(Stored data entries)
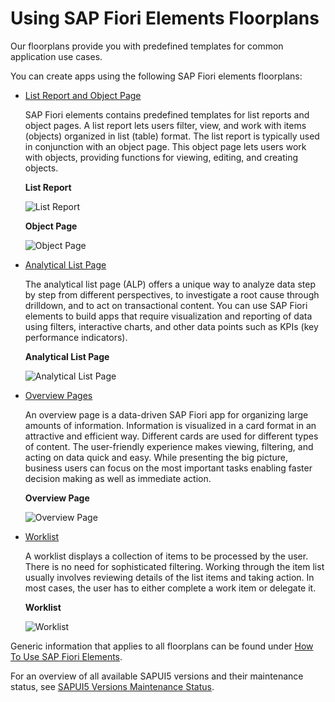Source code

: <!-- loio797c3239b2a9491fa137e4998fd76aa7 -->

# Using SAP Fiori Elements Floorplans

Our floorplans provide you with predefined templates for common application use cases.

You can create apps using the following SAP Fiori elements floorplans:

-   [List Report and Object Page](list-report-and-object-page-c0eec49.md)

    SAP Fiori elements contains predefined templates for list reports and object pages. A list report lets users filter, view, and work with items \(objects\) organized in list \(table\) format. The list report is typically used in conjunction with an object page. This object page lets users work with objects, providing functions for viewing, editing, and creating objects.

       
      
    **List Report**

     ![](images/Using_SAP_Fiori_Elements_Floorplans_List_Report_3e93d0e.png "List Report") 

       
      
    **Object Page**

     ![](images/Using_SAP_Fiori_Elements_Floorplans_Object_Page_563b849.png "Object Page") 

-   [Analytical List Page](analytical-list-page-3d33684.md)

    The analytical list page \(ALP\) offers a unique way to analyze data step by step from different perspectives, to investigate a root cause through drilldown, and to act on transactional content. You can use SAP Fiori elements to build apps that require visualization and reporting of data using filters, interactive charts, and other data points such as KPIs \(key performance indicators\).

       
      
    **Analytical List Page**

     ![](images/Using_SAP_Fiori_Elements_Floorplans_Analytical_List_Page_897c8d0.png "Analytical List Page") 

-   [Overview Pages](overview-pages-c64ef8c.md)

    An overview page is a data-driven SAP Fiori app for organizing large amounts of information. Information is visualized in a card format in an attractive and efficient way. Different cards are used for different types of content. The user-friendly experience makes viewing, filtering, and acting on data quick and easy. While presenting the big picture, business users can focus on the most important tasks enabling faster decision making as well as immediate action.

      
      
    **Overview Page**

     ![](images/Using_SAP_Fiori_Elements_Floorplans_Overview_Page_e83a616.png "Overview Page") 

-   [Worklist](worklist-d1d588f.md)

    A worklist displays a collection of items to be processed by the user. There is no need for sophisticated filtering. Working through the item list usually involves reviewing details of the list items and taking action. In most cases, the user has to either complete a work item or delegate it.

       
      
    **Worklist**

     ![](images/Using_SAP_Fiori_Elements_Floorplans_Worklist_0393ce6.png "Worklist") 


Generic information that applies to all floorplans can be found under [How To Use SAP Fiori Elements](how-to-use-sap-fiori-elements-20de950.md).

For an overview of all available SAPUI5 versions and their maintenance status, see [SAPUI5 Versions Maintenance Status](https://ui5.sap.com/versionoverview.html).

• TASK ITEM:
Every line above should be copied exactly; do not carry over the pictures.

• SOLUTION FOR THIS PROBLEM:
Source code

: <!-- loio797c3239b2a9491fa137e4998fd76aa7 -->

# Using SAP Fiori Elements Floorplans

Our floorplans provide you with predefined templates for common application use cases.

You can create apps using the following SAP Fiori elements floorplans:

-   [List Report and Object Page](list-report-and-object-page-c0eec49.md)

    SAP Fiori elements contains predefined templates for list reports and object pages. A list report lets users filter, view, and work with items \(objects\) organized in list \(table\) format. The list report is typically used in conjunction with an object page. This object page lets users work with objects, providing functions for viewing, editing, and creating objects.

       
      
    **List Report**

     ![](images/Using_SAP_Fiori_Elements_Floorplans_List_Report_3e93d0e.png "List Report") 

       
      
    **Object Page**

     ![](images/Using_SAP_Fiori_Elements_Floorplans_Object_Page_563b849.png "Object Page") 

-   [Analytical List Page](analytical-list-page-3d33684.md)

    The analytical list page \(ALP\) offers a unique way to analyze data step by step from different perspectives, to investigate a root cause through drilldown, and to act on transactional content. You can use SAP Fiori elements to build apps that require visualization and reporting of data using filters, interactive charts, and other data points such as KPIs \(key performance indicators\).

       
      
    **Analytical List Page**

     ![](images/Using_SAP_Fiori_Elements_Floorplans_Analytical_List_Page_897c8d0.png "Analytical List Page") 

-   [Overview Pages](overview-pages-c64ef8c.md)

    An overview page is a data-driven SAP Fiori app for organizing large amounts of information. Information is visualized in a card format in an attractive and efficient way. Different cards are used for different types of content. The user-friendly experience makes viewing, filtering, and acting on data quick and easy. While presenting the big picture, business users can focus on the most important tasks enabling faster decision making as well as immediate action.

      
      
    **Overview Page**

     ![](images/Using_SAP_Fiori_Elements_Floorplans_Overview_Page_e83a616.png "Overview Page") 

-   [Worklist](worklist-d1d588f.md)

    A worklist displays a collection of items to be processed by the user. There is no need for sophisticated filtering. Working through the item list usually involves reviewing details of the list items and taking action. In most cases, the user has to either complete a work item or delegate it.

       
      
    **Worklist**

     ![](images/Using_SAP_Fiori_Elements_Floorplans_Worklist_0393ce6.png "Worklist") 


Generic information that applies to all floorplans can be found under [How To Use SAP Fiori Elements](how-to-use-sap-fiori-elements-20de950.md).

For an overview of all available SAPUI5 versions and their maintenance status, see [SAPUI5 Versions Maintenance Status](https://ui5.sap.com/versionoverview.html).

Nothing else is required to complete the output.